He didn’t do you justice, I don’t think that this is going to work…. Sorry to say but I suggest you move on, but if you feel you two are meant to be than be persistent and talk to him in person

Good luck and God Bless, I wish I knew how to make it work for you but I dont. Be strong. Keep ur options open and date other guys.

#1 
Written By Judas Priest on February 22nd, 2012 @ 8:22 am

lol so long try to make it shorter next time. Anyways i know its hard for u to accept that he liked u and then now hes goin back to his ex. It makes u wonder if he rly did like u or u were the rebound. Try to get over him the best u can or see if he still wants to be with u. There isnt always one person ull like in ur lifetime and maybe one day ull meet up with someone else that would love you more. GL

#2 
Written By Darc on February 22nd, 2012 @ 8:29 am

I know how you feel. The same happened to me. I really loved this guy (cared for him completely) even after he did some crappy things to me. We grew close and we exchanged I love you’s all the time.
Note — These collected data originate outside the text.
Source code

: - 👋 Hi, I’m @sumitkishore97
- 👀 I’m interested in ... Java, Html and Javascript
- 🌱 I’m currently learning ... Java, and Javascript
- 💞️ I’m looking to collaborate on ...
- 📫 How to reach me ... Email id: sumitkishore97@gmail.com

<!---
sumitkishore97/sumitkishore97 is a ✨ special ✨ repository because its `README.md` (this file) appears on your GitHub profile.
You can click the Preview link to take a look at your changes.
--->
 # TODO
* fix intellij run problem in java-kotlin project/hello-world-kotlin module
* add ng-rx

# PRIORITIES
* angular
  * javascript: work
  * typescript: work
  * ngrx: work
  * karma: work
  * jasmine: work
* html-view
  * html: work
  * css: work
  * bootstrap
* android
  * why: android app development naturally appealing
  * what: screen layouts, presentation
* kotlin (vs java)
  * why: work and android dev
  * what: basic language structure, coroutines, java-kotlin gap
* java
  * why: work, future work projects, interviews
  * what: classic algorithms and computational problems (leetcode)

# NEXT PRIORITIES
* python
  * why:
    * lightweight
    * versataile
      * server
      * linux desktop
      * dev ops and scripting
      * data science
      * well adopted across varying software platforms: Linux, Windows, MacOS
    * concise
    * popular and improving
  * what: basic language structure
I thought that was it, finally, but one night he texted me and told me it was over. He had previously been in touch with his ex and I heard him say one night to her I love you, so I was beside myself. Very hurt and figured I was just a rebound until they could work things out. It’s been three months for me and I havent heard from him and I wont call him because I just dont want him to blow me off again. Im sick of being hurt and I couldnt bear to listen to him tell me that they are together and he wants nothing to do with me. I wont subject myself to that. I am sorry for your troubles because I truly know how you must be feeling. If he chose her, then there is nothing you can do about it. Just move on. Try to keep busy and give yourself time to get over him. It will happen and you will meet someone else and all will be better someday. Take Care.